Czy można za to ukarać szpital?
„- Znam ten przypadek, sakramentu udzielono na prośbę pielęgniarek, które informowały kapelana o zagrożeniu życia. Generalnie uczymy naszych kapelanów, by przestrzegali zasad wolności sumienia. W szpitalu często jednak decyzje trzeba podejmować szybko i nie ma czasu na kontakt z rodziną. O udzieleniu sakramentu decyduje kapelan” - powiedział gazecie krajowy duszpasterz służby zdrowia ksiądz profesor Stanisław Warzeszak.
Zajmująca się sprawami medycznymi adwokat Jolanta Budzowska wyjaśniła na łamach „Rz”:
„- Rodzina nie ma tu nic do rzeczy. Może decydować w sytuacjach nadzwyczajnych o leczeniu, ale nie w kwestiach światopoglądowych. Uważam, że bez zgody pacjenta szpital nie powinien pozwalać na tego rodzaju czynności religijne, ale w razie pomyłki zadośćuczynienie powinno być symboliczne.”
Przeciwnego zdania były sądy niższych instancji, które oddaliły pozew jako bezzasadny.
„- Gdyby namaszczenia dokonano muzułmaninowi, odradzałabym mu jakiekolwiek roszczenia. Ten ksiądz działał przecież w dobrej wierze, dla wsparcia duchowego. Trudno też odeprzeć podejrzenie, że za pozwem kryje się chęć zyskania pieniędzy. A żaden uszczerbek, ani fizyczny, ani duchowy, nie nastąpił” - powiedział gazecie rzecznik Muftiego Rzeczypospolitej Polskiej Musa Czachorowski
Większość prawników ma podobne zdanie, ale nie ma powszechnej zgody w tej materii, czego najlepszym dowodem jest wyrok Sądu Najwyższego.

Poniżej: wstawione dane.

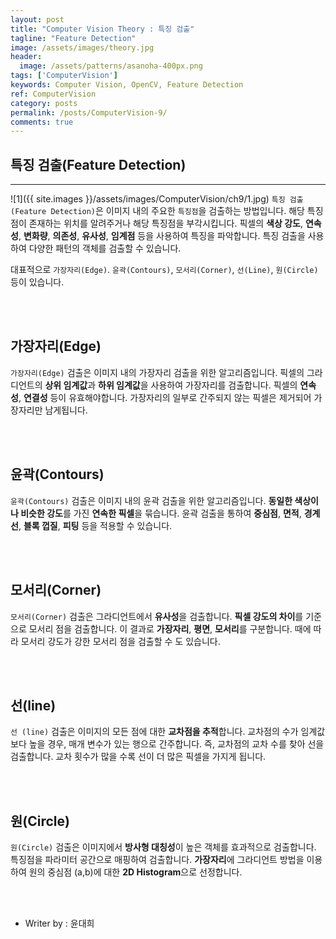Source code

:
 ```yaml
---
layout: post
title: "Computer Vision Theory : 특징 검출"
tagline: "Feature Detection"
image: /assets/images/theory.jpg
header:
  image: /assets/patterns/asanoha-400px.png
tags: ['ComputerVision']
keywords: Computer Vision, OpenCV, Feature Detection
ref: ComputerVision
category: posts
permalink: /posts/ComputerVision-9/
comments: true
---
```


## 특징 검출(Feature Detection) ##
----------

![1]({{ site.images }}/assets/images/ComputerVision/ch9/1.jpg)
`특징 검출(Feature Detection)`은 이미지 내의 주요한 `특징점`을 검출하는 방법입니다.  해당 특징점이 존재하는 위치를 알려주거나 해당 특징점을 부각시킵니다.
픽셀의 **색상 강도**, **연속성**, **변화량**, **의존성**, **유사성**, **임계점** 등을 사용하여 특징을 파악합니다. 특징 검출을 사용하여 다양한 패턴의 객체를 검출할 수 있습니다.

대표적으로 `가장자리(Edge)`. `윤곽(Contours)`, `모서리(Corner)`, `선(Line)`, `원(Circle)` 등이 있습니다.

<br>
<br>

## 가장자리(Edge) ##

`가장자리(Edge)` 검출은 이미지 내의 가장자리 검출을 위한 알고리즘입니다. 픽셀의 그라디언트의 **상위 임계값**과 **하위 임계값**을 사용하여 가장자리를 검출합니다. 픽셀의 **연속성**, **연결성** 등이 유효해야합니다. 가장자리의 일부로 간주되지 않는 픽셀은 제거되어 가장자리만 남게됩니다.

<br>
<br>

## 윤곽(Contours) ##

`윤곽(Contours)` 검출은 이미지 내의 윤곽 검출을 위한 알고리즘입니다. **동일한 색상이나 비슷한 강도**를 가진 **연속한 픽셀**을 묶습니다. 윤곽 검출을 통하여 **중심점**, **면적**, **경계선**, **블록 껍질**, **피팅** 등을 적용할 수 있습니다.

<br>
<br>

## 모서리(Corner) ##

`모서리(Corner)` 검출은 그라디언트에서 **유사성**을 검출합니다. **픽셀 강도의 차이**를 기준으로 모서리 점을 검출합니다. 이 결과로 **가장자리**, **평면**, **모서리**를 구분합니다. 때에 따라 모서리 강도가 강한 모서리 점을 검출할 수 도 있습니다.

<br>
<br>

## 선(line) ##

`선 (line)` 검출은 이미지의 모든 점에 대한 **교차점을 추적**합니다. 교차점의 수가 임계값보다 높을 경우, 매개 변수가 있는 행으로 간주합니다. 즉, 교차점의 교차 수를 찾아 선을 검출합니다. 교차 횟수가 많을 수록 선이 더 많은 픽셀을 가지게 됩니다.

<br>
<br>

## 원(Circle) ##

`원(Circle)` 검출은 이미지에서 **방사형 대칭성**이 높은 객체를 효과적으로 검출합니다. 특징점을 파라미터 공간으로 매핑하여 검출합니다. **가장자리**에 그라디언트 방법을 이용하여 원의 중심점 (a,b)에 대한 **2D Histogram**으로 선정합니다.

<br>
<br>

* Writer by : 윤대희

„Do sądów coraz częściej trafiają żądania bezwzględnego odseparowania osób niewierzących od wszelkich wpływów i praktyk religijnych, a nawet symboli. Głośny przykład to pozew posłów Twojego Ruchu domagających się usunięcia krzyża z sali obrad Sejmu. Ma on godzić w ich wolność religijną” - napisała „Rzeczpospolita”.